▶ [Records]:
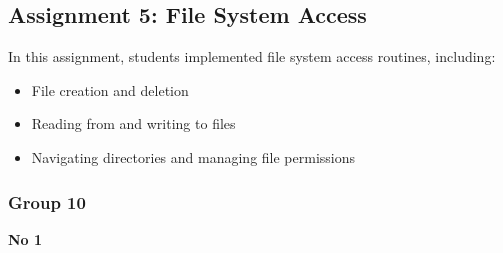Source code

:\documentclass[12pt]{article}
\begin{document}
\subsection{Assignment 5: File System Access}
In this assignment, students implemented file system access routines, including:
\begin{itemize}
    \item File creation and deletion
    \item Reading from and writing to files
    \item Navigating directories and managing file permissions
\end{itemize}
\subsubsection{Group 10}



\textbf{No 1}
\end{document}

▶ [Assignment]:
The copy you give must repeat each record character for character, but it must not include the pictures.

▶ [Output of the task]:
Source code

:\documentclass[12pt]{article}
\begin{document}
\subsection{Assignment 5: File System Access}
In this assignment, students implemented file system access routines, including:
\begin{itemize}
    \item File creation and deletion
    \item Reading from and writing to files
    \item Navigating directories and managing file permissions
\end{itemize}
\subsubsection{Group 10}



\textbf{No 1}
\end{document}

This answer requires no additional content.